* [About this exercise] Records follow. Select each line holding "remove".

* [Task data]
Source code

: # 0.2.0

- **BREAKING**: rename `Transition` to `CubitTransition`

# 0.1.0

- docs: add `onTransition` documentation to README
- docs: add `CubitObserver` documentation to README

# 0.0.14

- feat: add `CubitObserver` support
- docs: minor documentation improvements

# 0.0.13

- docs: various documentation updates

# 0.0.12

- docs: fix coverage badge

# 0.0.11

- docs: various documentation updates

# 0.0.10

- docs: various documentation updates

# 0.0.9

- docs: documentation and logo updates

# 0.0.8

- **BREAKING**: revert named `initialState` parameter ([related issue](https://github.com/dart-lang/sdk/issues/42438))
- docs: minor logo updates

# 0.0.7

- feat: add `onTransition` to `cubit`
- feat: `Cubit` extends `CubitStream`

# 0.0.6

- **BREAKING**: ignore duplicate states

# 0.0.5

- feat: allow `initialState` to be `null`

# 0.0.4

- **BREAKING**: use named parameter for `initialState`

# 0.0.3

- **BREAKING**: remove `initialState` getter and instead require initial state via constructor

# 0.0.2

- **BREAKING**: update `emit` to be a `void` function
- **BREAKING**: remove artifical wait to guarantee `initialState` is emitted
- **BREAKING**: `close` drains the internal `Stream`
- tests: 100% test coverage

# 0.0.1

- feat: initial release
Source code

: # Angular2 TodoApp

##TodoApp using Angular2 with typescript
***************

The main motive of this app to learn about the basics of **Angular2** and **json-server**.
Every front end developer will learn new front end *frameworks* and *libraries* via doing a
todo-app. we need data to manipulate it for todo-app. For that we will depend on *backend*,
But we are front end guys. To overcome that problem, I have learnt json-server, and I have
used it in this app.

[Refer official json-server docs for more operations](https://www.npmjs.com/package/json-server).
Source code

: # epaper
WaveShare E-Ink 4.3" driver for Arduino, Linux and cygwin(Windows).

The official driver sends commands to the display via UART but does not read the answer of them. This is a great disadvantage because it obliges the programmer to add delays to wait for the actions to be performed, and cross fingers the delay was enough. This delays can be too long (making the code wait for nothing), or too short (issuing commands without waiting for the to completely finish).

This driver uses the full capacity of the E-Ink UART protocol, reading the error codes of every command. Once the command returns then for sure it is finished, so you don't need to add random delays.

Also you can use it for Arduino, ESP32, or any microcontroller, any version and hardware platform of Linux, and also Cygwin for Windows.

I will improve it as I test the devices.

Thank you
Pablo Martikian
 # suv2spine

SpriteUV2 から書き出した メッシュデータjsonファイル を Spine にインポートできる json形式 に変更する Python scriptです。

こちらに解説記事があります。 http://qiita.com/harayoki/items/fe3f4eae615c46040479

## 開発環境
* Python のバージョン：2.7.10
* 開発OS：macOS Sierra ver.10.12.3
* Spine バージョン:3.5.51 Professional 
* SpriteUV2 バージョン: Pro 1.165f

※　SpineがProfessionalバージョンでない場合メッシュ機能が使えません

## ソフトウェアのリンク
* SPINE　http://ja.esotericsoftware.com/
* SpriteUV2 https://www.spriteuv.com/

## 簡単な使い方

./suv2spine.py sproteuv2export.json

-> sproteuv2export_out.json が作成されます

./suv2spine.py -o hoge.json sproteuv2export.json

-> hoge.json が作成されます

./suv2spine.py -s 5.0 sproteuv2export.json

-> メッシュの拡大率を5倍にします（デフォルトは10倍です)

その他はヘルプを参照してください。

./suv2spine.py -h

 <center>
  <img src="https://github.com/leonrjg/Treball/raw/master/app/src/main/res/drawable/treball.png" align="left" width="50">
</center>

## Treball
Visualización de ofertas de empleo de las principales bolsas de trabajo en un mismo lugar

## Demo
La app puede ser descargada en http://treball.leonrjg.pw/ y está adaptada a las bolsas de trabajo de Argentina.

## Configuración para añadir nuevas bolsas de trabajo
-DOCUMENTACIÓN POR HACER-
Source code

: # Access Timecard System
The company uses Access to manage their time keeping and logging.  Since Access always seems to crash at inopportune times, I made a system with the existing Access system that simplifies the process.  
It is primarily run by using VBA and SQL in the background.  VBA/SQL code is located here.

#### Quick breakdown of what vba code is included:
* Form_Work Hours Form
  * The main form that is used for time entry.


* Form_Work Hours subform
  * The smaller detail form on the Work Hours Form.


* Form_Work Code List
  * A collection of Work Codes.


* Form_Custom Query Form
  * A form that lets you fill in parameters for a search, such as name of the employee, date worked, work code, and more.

* [Result]
- **BREAKING**: remove `initialState` getter and instead require initial state via constructor
- **BREAKING**: remove artifical wait to guarantee `initialState` is emitted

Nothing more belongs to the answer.